The count of lines below that include the string "multiplication" is the whole answer.
Segment Start: INPUT
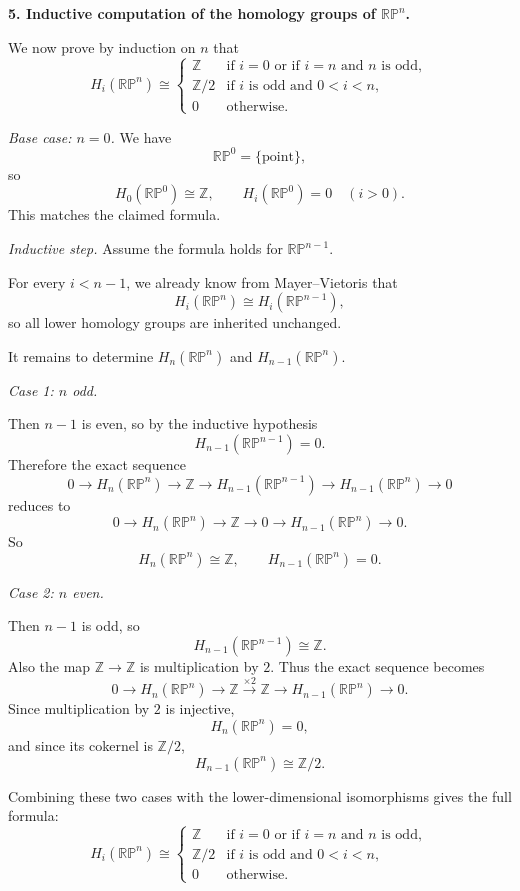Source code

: \documentclass[12pt,a4paper]{article}
\theoremstyle{notespace}
\begin{document}
\medskip

\textbf{5. Inductive computation of the homology groups of \(\mathbb{RP}^n\).}

We now prove by induction on \(n\) that
\[
H_i(\mathbb{RP}^n)\cong
\begin{cases}
	\mathbb Z & \text{if } i=0 \text{ or if } i=n \text{ and } n \text{ is odd},\\[4pt]
	\mathbb Z/2 & \text{if } i \text{ is odd and } 0<i<n,\\[4pt]
	0 & \text{otherwise.}
\end{cases}
\]

\emph{Base case: \(n=0\).}
We have
\[
\mathbb{RP}^0=\{\text{point}\},
\]
so
\[
H_0(\mathbb{RP}^0)\cong \mathbb Z,
\qquad
H_i(\mathbb{RP}^0)=0\quad (i>0).
\]
This matches the claimed formula.

\medskip

\emph{Inductive step.}
Assume the formula holds for \(\mathbb{RP}^{n-1}\).

For every \(i<n-1\), we already know from Mayer--Vietoris that
\[
H_i(\mathbb{RP}^n)\cong H_i(\mathbb{RP}^{n-1}),
\]
so all lower homology groups are inherited unchanged.

It remains to determine \(H_n(\mathbb{RP}^n)\) and \(H_{n-1}(\mathbb{RP}^n)\).

\smallskip

\emph{Case 1: \(n\) odd.}

Then \(n-1\) is even, so by the inductive hypothesis
\[
H_{n-1}(\mathbb{RP}^{n-1})=0.
\]
Therefore the exact sequence
\[
0\to H_n(\mathbb{RP}^n)\to \mathbb Z\to H_{n-1}(\mathbb{RP}^{n-1})\to H_{n-1}(\mathbb{RP}^n)\to 0
\]
reduces to
\[
0\to H_n(\mathbb{RP}^n)\to \mathbb Z\to 0\to H_{n-1}(\mathbb{RP}^n)\to 0.
\]
So
\[
H_n(\mathbb{RP}^n)\cong \mathbb Z,
\qquad
H_{n-1}(\mathbb{RP}^n)=0.
\]

\smallskip

\emph{Case 2: \(n\) even.}

Then \(n-1\) is odd, so
\[
H_{n-1}(\mathbb{RP}^{n-1})\cong \mathbb Z.
\]
Also the map \(\mathbb Z\to \mathbb Z\) is multiplication by \(2\). Thus the exact sequence becomes
\[
0\to H_n(\mathbb{RP}^n)\to \mathbb Z\xrightarrow{\times 2}\mathbb Z\to H_{n-1}(\mathbb{RP}^n)\to 0.
\]
Since multiplication by \(2\) is injective,
\[
H_n(\mathbb{RP}^n)=0,
\]
and since its cokernel is \(\mathbb Z/2\),
\[
H_{n-1}(\mathbb{RP}^n)\cong \mathbb Z/2.
\]

Combining these two cases with the lower-dimensional isomorphisms gives the full formula:
\[
\boxed{
	H_i(\mathbb{RP}^n)\cong
	\begin{cases}
		\mathbb Z & \text{if } i=0 \text{ or if } i=n \text{ and } n \text{ is odd},\\[4pt]
		\mathbb Z/2 & \text{if } i \text{ is odd and } 0<i<n,\\[4pt]
		0 & \text{otherwise.}
	\end{cases}
}
\]
\end{document}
Segment End: INPUT
_OUTPUT FOR THIS EXERCISE_.
2